(Records drawn from a dataset)

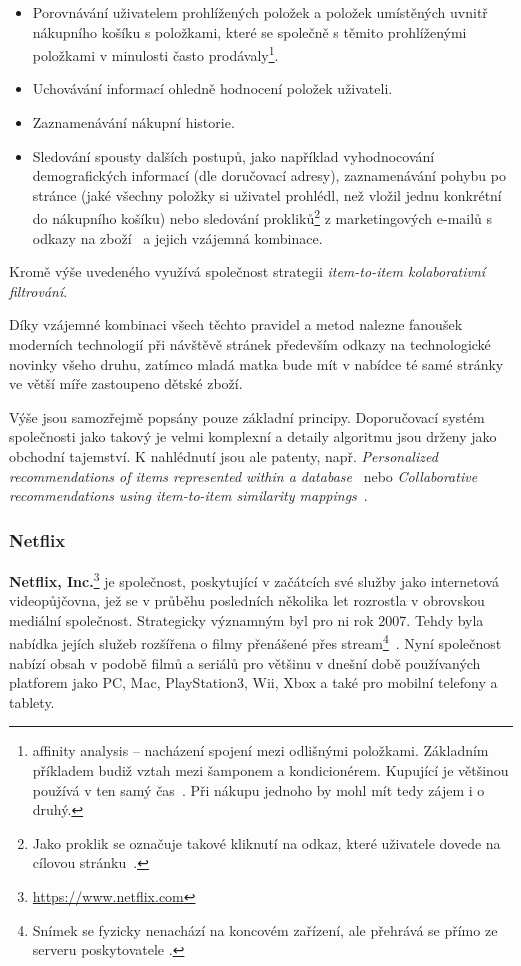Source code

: \documentclass[thesis=M,czech]{FITthesis}[2014/05/07]
\begin{document}
\begin{itemize}
	\item Porovnávání uživatelem prohlížených položek a položek umístěných uvnitř nákupního košíku s položkami, které se společně s těmito prohlíženými položkami v minulosti často prodávaly\footnote{affinity analysis – nacházení spojení mezi odlišnými položkami. Základním příkladem budiž vztah mezi šamponem a kondicionérem. Kupující je většinou používá v ten samý čas~\cite{affinity}. Při nákupu jednoho by mohl mít tedy zájem i o druhý.}.
	\item Uchovávání informací ohledně hodnocení položek uživateli.
	\item Zaznamenávání nákupní historie.
	\item Sledování spousty dalších postupů, jako například vyhodnocování demografických informací (dle doručovací adresy), zaznamenávání pohybu po stránce (jaké všechny položky si uživatel prohlédl, než vložil jednu konkrétní do nákupního košíku) nebo sledování prokliků\footnote{Jako proklik se označuje takové kliknutí na odkaz, které uživatele dovede na cílovou stránku~\cite{proklik}.} z marketingových e-mailů s odkazy na zboží~\cite{amazonrec} a jejich vzájemná kombinace.
\end{itemize}

Kromě výše uvedeného využívá společnost strategii \emph{item-to-item kolaborativní filtrování}.

Díky vzájemné kombinaci všech těchto pravidel a metod nalezne fanoušek moderních technologií při návštěvě stránek především odkazy na technologické novinky všeho druhu, zatímco mladá matka bude mít v nabídce té samé stránky ve větší míře zastoupeno dětské zboží.
 
Výše jsou samozřejmě popsány pouze základní principy. Doporučovací systém společnosti jako takový je velmi komplexní a detaily algoritmu jsou drženy jako obchodní tajemství. K nahlédnutí jsou ale patenty, např. \emph{Personalized recommendations of items represented within a database}~\cite{jacobi2006personalized} nebo \emph{Collaborative recommendations using item-to-item similarity mappings}~\cite{linden2001collaborative}.

\subsubsection{Netflix}

\textbf{Netflix, Inc.}\footnote{\url{https://www.netflix.com}} je společnost, poskytující v začátcích své služby jako internetová videopůjčovna, jež se v průběhu posledních několika let rozrostla v obrovskou mediální společnost. Strategicky významným byl pro ni rok 2007. Tehdy byla nabídka jejích služeb rozšířena o filmy přenášené přes stream\footnote{Snímek se fyzicky nenachází na koncovém zařízení, ale přehrává se přímo ze serveru poskytovatele .}~\cite{netflix2007}. Nyní společnost nabízí obsah v podobě filmů a seriálů pro většinu v dnešní době používaných platforem jako PC, Mac, PlayStation3, Wii, Xbox a také pro mobilní telefony a tablety. 
\end{document}
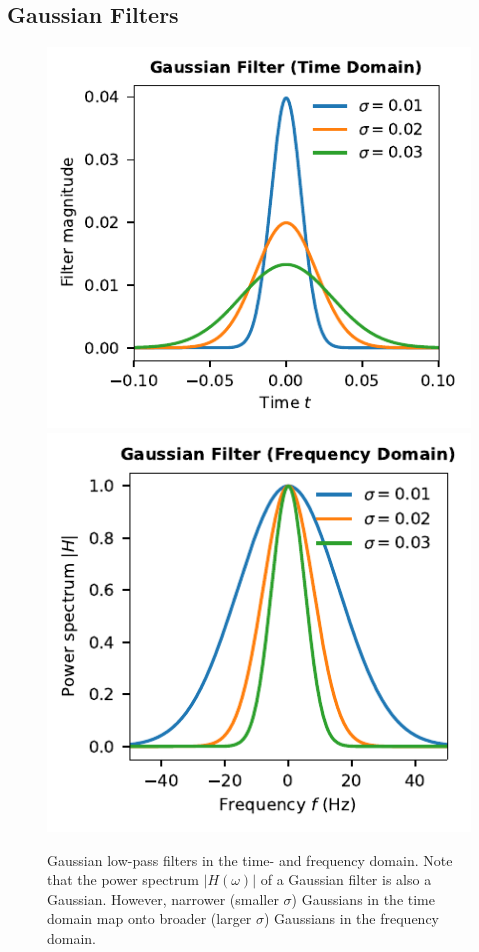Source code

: \documentclass[10pt,letterpaper,oneside]{article}
\begin{document}
\subsection{Gaussian Filters}

\begin{figure}
	\centering
	\includegraphics{media/gaussian_filters.pdf}
	\includegraphics{media/gaussian_filters_freq.pdf}
	\caption{Gaussian low-pass filters in the time- and frequency domain. Note that the power spectrum $|H(\omega)|$ of a Gaussian filter is also a Gaussian. However, narrower (smaller $\sigma$) Gaussians in the time domain map onto broader (larger $\sigma$) Gaussians in the frequency domain.}
	\label{fig:gaussian_filters}
\end{figure}
\end{document}
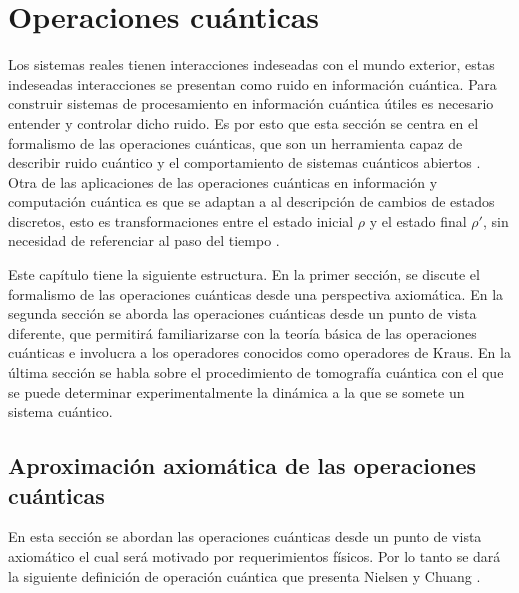 \chapter{Operaciones cuánticas}\label{OpCuanticas}

Los sistemas reales tienen interacciones indeseadas con el mundo exterior,
estas indeseadas interacciones se presentan como ruido en información cuántica.
Para construir sistemas de procesamiento en información cuántica útiles es
necesario entender y controlar dicho ruido. Es por esto que esta sección se
centra en el formalismo de las operaciones cuánticas, que son un herramienta
capaz de describir ruido cuántico y el comportamiento de sistemas cuánticos
abiertos . Otra de las aplicaciones de las operaciones cuánticas en información
y computación cuántica  es que se adaptan a al descripción de cambios de
estados discretos, esto es transformaciones entre el estado inicial $\rho$ y el
estado final $\rho'$, sin necesidad de referenciar al paso del tiempo
\cite{nielsen_chuang_2010}. 


Este capítulo tiene la siguiente estructura. En la primer sección, se discute
el formalismo de las operaciones cuánticas desde una perspectiva axiomática. En
la segunda sección se aborda las operaciones cuánticas desde un punto de vista
diferente, que permitirá familiarizarse con la teoría básica de las operaciones
cuánticas e involucra a los operadores conocidos como operadores de Kraus. En
la última sección se habla sobre el procedimiento de tomografía cuántica con el
que se puede determinar experimentalmente la dinámica a la que se somete un
sistema cuántico. 
\section{Aproximación axiomática de las operaciones cuánticas} %
En esta sección se abordan las operaciones cuánticas desde un punto de vista
axiomático el cual será motivado por requerimientos físicos. Por lo tanto
 se
dará la siguiente definición de operación cuántica que presenta Nielsen y
Chuang {\cite{nielsen_chuang_2010}}.



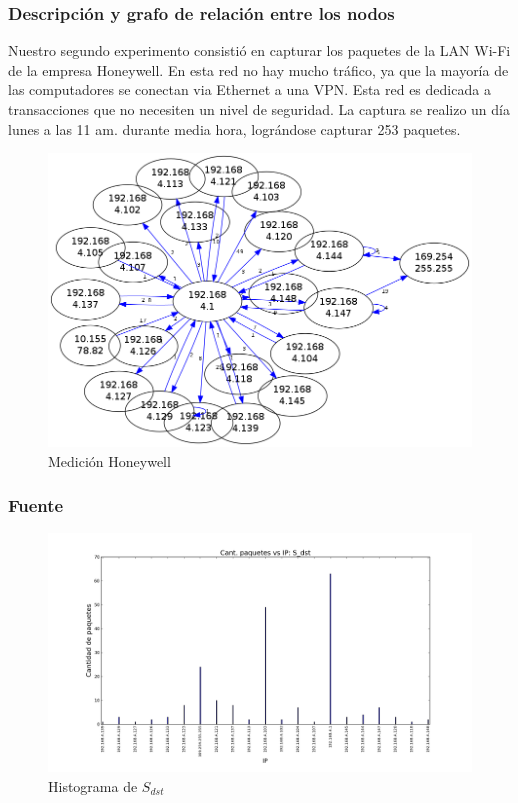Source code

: \subsubsection{Descripción y grafo de relación entre los nodos}

Nuestro segundo experimento consistió en capturar los paquetes de la LAN Wi-Fi de la empresa Honeywell. En esta red no hay mucho tráfico, ya que la mayoría de las computadores se conectan via Ethernet a una VPN. Esta red es dedicada a transacciones que no necesiten un nivel de seguridad. La captura se realizo un día lunes a las 11 am. durante media hora, lográndose capturar 253 paquetes.  

\begin{figure}[H]
 \begin{center}
  \includegraphics[width=0.7\linewidth]{../imgs/red-honeywell_red.png}
  \caption{Medición Honeywell}
 \end{center}
\end{figure}


\subsubsection{Fuente}

\begin{figure}[H]\centering
    \includegraphics[width=0.8\linewidth]{../imgs/red-honeywell_S_dst_hist.png}
    \caption{Histograma de $S_{dst}$}\label{fig:Honeywell-dst-hist}
\end{figure}

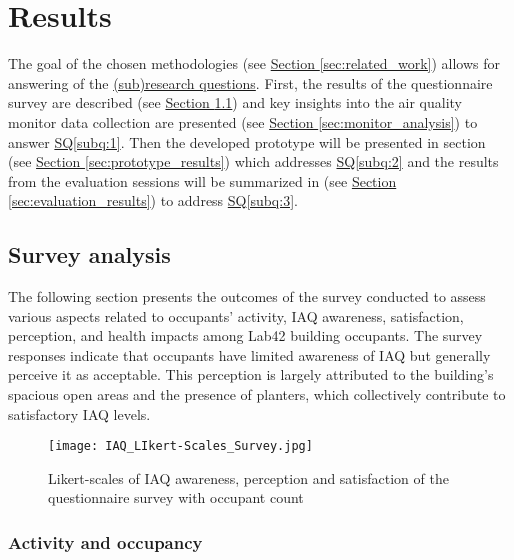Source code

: \section{Results}
\label{sec:results}

The goal of the chosen methodologies (see \hyperref[sec:related_work]{Section \ref*{sec:related_work}}) allows for answering of the \hyperref[rq:1]{(sub)research questions}. First, the results of the questionnaire survey are described (see \hyperref[sec:survey_analysis]{Section \ref*{sec:survey_analysis}}) and key insights into the air quality monitor data collection are presented (see \hyperref[sec:monitor_analysis] {Section \ref*{sec:monitor_analysis}}) to answer \hyperref[subq:1]{SQ\ref*{subq:1}}. Then the developed prototype will be presented in section (see \hyperref[sec:prototype_results]{Section \ref*{sec:prototype_results}}) which addresses \hyperref[subq:2]{SQ\ref*{subq:2}} and the results from the evaluation sessions will be summarized in (see \hyperref[sec:evaluation_results]{Section \ref*{sec:evaluation_results}}) to address \hyperref[subq:3]{SQ\ref*{subq:3}}.

\subsection{Survey analysis}
\label{sec:survey_analysis}

The following section presents the outcomes of the survey conducted to assess various aspects related to occupants' activity, IAQ awareness, satisfaction, perception, and health impacts among Lab42 building occupants. The survey responses indicate that occupants have limited awareness of IAQ but generally perceive it as acceptable. This perception is largely attributed to the building's spacious open areas and the presence of planters, which collectively contribute to satisfactory IAQ levels.

\begin{figure}[H]
    \centering
    \texttt{[image: IAQ\_LIkert-Scales\_Survey.jpg]}
    \caption{Likert-scales of IAQ awareness, perception and satisfaction of the questionnaire survey with occupant count}
    \label{fig:likert-scales-survey}
\end{figure}

\subsubsection{Activity and occupancy}

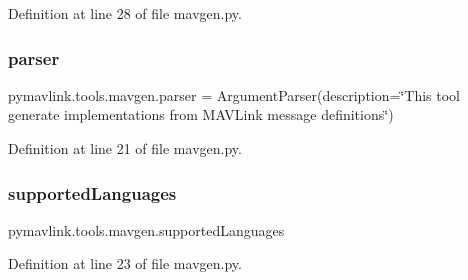 Definition at line 28 of file mavgen.\+py.

\mbox{\label{namespacepymavlink_1_1tools_1_1mavgen_a75961cc4774b7274c1b2beb747c502b5}} 
\subsubsection{\texorpdfstring{parser}{parser}}
{\footnotesize\ttfamily pymavlink.\+tools.\+mavgen.\+parser = Argument\+Parser(description=\char`\"{}This tool generate implementations from M\+A\+V\+Link message definitions\char`\"{})}



Definition at line 21 of file mavgen.\+py.

\mbox{\label{namespacepymavlink_1_1tools_1_1mavgen_a59e9627cc807847e3c72205eecc64d22}} 
\subsubsection{\texorpdfstring{supportedLanguages}{supportedLanguages}}
{\footnotesize\ttfamily pymavlink.\+tools.\+mavgen.\+supported\+Languages}



Definition at line 23 of file mavgen.\+py.

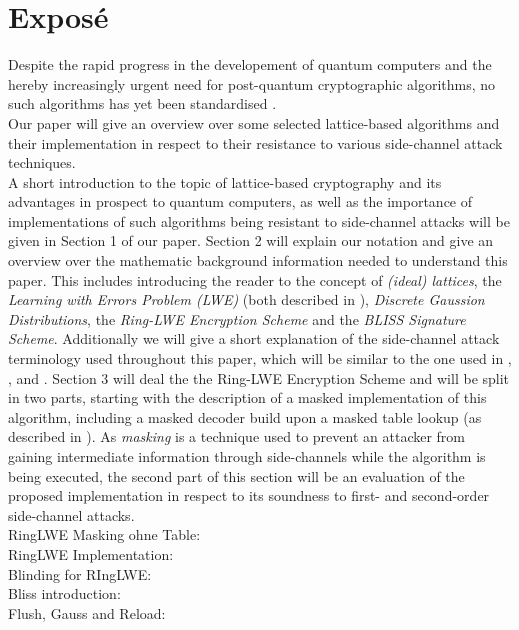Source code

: %
%

\chapter{Expos\'{e}}
Despite the rapid progress in the developement of quantum computers and the hereby increasingly urgent need for post-quantum cryptographic algorithms, no such algorithms has yet been standardised \cite{Nist}.\\
Our paper will give an overview over some selected lattice-based algorithms and their implementation in respect to their resistance to various side-channel attack techniques.\\
A short introduction to the topic of lattice-based cryptography and its advantages in prospect to quantum computers, %
as well as the importance of implementations of such algorithms being resistant to side-channel attacks will be given in Section 1 of our paper. Section 2 will explain our notation and give an overview over the mathematic background information needed to understand this paper. This includes introducing the reader to the concept of \textit{(ideal) lattices}, the \textit{Learning with Errors Problem (LWE)} (both described in \cite{cryptoeprint:2012:230}), \textit{Discrete Gaussion Distributions}, the \textit{Ring-LWE Encryption Scheme} and the \textit{BLISS Signature Scheme}. Additionally we will give a short explanation of the side-channel attack terminology used throughout this paper, which will be similar to the one used in \cite{DBLP:conf/crypto/KocherJJ99}, \cite{Kocher2011}, \cite{cryptoeprint:2010:646} and \cite{cryptoeprint:2010:385}. Section 3 will deal the the Ring-LWE Encryption Scheme and will be split in two parts, starting with the description of a masked implementation of this algorithm, including a masked decoder build upon a masked table lookup (as described in \cite{maskedRing}). As \textit{masking} is a technique used to prevent an attacker from gaining intermediate information through side-channels while the algorithm is being executed, the second part of this section will be an evaluation of the proposed implementation in respect to its soundness to first- and second-order side-channel attacks.\\

RingLWE Masking ohne Table: \cite{Reparaz2016} \\
RingLWE Implementation: \cite{Pöppelmann2014} \\
Blinding for RIngLWE: \cite{cryptoeprint:2016:276} \\
Bliss introduction: \cite{cryptoeprint:2013:383} \\
Flush, Gauss and Reload: \cite{cryptoeprint:2016:300} \\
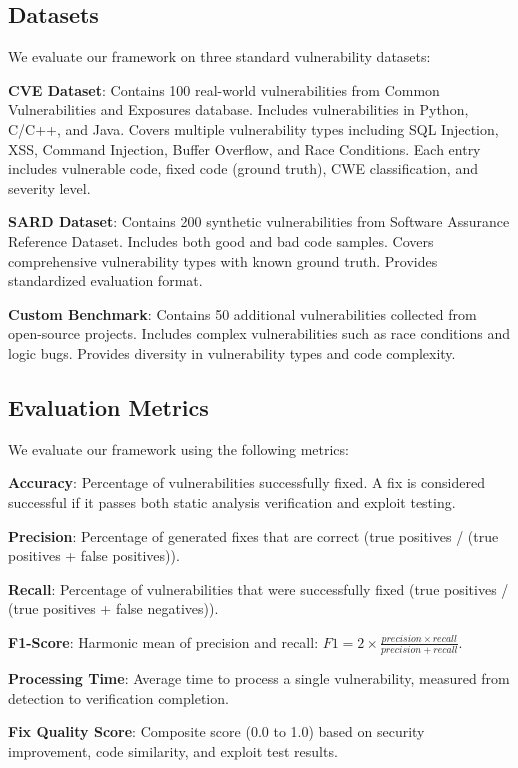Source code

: \documentclass[conference]{IEEEtran}
\begin{document}
\subsection{Datasets}

We evaluate our framework on three standard vulnerability datasets:

\textbf{CVE Dataset}: Contains 100 real-world vulnerabilities from Common Vulnerabilities and Exposures database. Includes vulnerabilities in Python, C/C++, and Java. Covers multiple vulnerability types including SQL Injection, XSS, Command Injection, Buffer Overflow, and Race Conditions. Each entry includes vulnerable code, fixed code (ground truth), CWE classification, and severity level.

\textbf{SARD Dataset}: Contains 200 synthetic vulnerabilities from Software Assurance Reference Dataset. Includes both good and bad code samples. Covers comprehensive vulnerability types with known ground truth. Provides standardized evaluation format.

\textbf{Custom Benchmark}: Contains 50 additional vulnerabilities collected from open-source projects. Includes complex vulnerabilities such as race conditions and logic bugs. Provides diversity in vulnerability types and code complexity.

\subsection{Evaluation Metrics}

We evaluate our framework using the following metrics:

\textbf{Accuracy}: Percentage of vulnerabilities successfully fixed. A fix is considered successful if it passes both static analysis verification and exploit testing.

\textbf{Precision}: Percentage of generated fixes that are correct (true positives / (true positives + false positives)).

\textbf{Recall}: Percentage of vulnerabilities that were successfully fixed (true positives / (true positives + false negatives)).

\textbf{F1-Score}: Harmonic mean of precision and recall: $F1 = 2 \times \frac{precision \times recall}{precision + recall}$.

\textbf{Processing Time}: Average time to process a single vulnerability, measured from detection to verification completion.

\textbf{Fix Quality Score}: Composite score (0.0 to 1.0) based on security improvement, code similarity, and exploit test results.
\end{document}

* [The problem] Output the lines, exactly: the first line of the entries above, every line after it, and the line with "Zaznamenávání nákupní historie." as the last. No pictures.

* [Task output]
Source code

: \documentclass[thesis=M,czech]{FITthesis}[2014/05/07]
\begin{document}
\begin{itemize}
	\item Porovnávání uživatelem prohlížených položek a položek umístěných uvnitř nákupního košíku s položkami, které se společně s těmito prohlíženými položkami v minulosti často prodávaly\footnote{affinity analysis – nacházení spojení mezi odlišnými položkami. Základním příkladem budiž vztah mezi šamponem a kondicionérem. Kupující je většinou používá v ten samý čas~\cite{affinity}. Při nákupu jednoho by mohl mít tedy zájem i o druhý.}.
	\item Uchovávání informací ohledně hodnocení položek uživateli.
	\item Zaznamenávání nákupní historie.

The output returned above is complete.